_Action item_. Your answer should repeat exactly the line containing "données du formulaire." and all lines after it through the end of the material below, with no other text.

_Extracted data_.

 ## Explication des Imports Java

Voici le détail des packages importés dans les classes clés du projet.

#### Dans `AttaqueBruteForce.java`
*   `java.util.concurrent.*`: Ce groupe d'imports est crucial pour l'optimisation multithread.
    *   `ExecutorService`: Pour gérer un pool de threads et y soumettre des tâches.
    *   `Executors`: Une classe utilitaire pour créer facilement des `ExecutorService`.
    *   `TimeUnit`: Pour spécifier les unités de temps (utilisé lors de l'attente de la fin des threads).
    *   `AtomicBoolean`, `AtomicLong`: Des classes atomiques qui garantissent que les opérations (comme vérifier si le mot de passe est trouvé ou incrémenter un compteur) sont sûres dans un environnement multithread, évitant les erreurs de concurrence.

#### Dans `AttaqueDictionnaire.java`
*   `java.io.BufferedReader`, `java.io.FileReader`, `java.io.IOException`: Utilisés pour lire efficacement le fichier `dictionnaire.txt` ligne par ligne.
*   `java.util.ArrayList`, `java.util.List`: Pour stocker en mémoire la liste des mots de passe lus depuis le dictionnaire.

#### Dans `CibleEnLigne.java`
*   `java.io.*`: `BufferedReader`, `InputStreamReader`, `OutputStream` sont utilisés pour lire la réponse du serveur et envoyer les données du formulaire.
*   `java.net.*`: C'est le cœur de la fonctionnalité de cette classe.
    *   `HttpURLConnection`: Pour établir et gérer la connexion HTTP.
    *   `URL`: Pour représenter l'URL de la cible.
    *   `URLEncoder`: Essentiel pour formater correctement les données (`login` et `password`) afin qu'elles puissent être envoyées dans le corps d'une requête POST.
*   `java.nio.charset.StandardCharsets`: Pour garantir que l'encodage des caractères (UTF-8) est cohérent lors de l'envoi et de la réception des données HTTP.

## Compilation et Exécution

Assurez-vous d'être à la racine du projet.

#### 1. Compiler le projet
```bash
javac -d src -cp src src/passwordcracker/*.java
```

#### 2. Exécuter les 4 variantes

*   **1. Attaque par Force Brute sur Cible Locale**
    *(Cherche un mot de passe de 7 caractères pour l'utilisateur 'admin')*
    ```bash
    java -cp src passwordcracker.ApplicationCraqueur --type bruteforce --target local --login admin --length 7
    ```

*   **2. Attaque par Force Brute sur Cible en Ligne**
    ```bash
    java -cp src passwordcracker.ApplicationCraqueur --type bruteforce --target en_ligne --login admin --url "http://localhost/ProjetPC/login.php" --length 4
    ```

_Result of this task_.
*   `java.io.*`: `BufferedReader`, `InputStreamReader`, `OutputStream` sont utilisés pour lire la réponse du serveur et envoyer les données du formulaire.
*   `java.net.*`: C'est le cœur de la fonctionnalité de cette classe.
    *   `HttpURLConnection`: Pour établir et gérer la connexion HTTP.
    *   `URL`: Pour représenter l'URL de la cible.
    *   `URLEncoder`: Essentiel pour formater correctement les données (`login` et `password`) afin qu'elles puissent être envoyées dans le corps d'une requête POST.
*   `java.nio.charset.StandardCharsets`: Pour garantir que l'encodage des caractères (UTF-8) est cohérent lors de l'envoi et de la réception des données HTTP.

## Compilation et Exécution

Assurez-vous d'être à la racine du projet.

#### 1. Compiler le projet
```bash
javac -d src -cp src src/passwordcracker/*.java
```

#### 2. Exécuter les 4 variantes

*   **1. Attaque par Force Brute sur Cible Locale**
    *(Cherche un mot de passe de 7 caractères pour l'utilisateur 'admin')*
    ```bash
    java -cp src passwordcracker.ApplicationCraqueur --type bruteforce --target local --login admin --length 7
    ```

*   **2. Attaque par Force Brute sur Cible en Ligne**
    ```bash
    java -cp src passwordcracker.ApplicationCraqueur --type bruteforce --target en_ligne --login admin --url "http://localhost/ProjetPC/login.php" --length 4
    ```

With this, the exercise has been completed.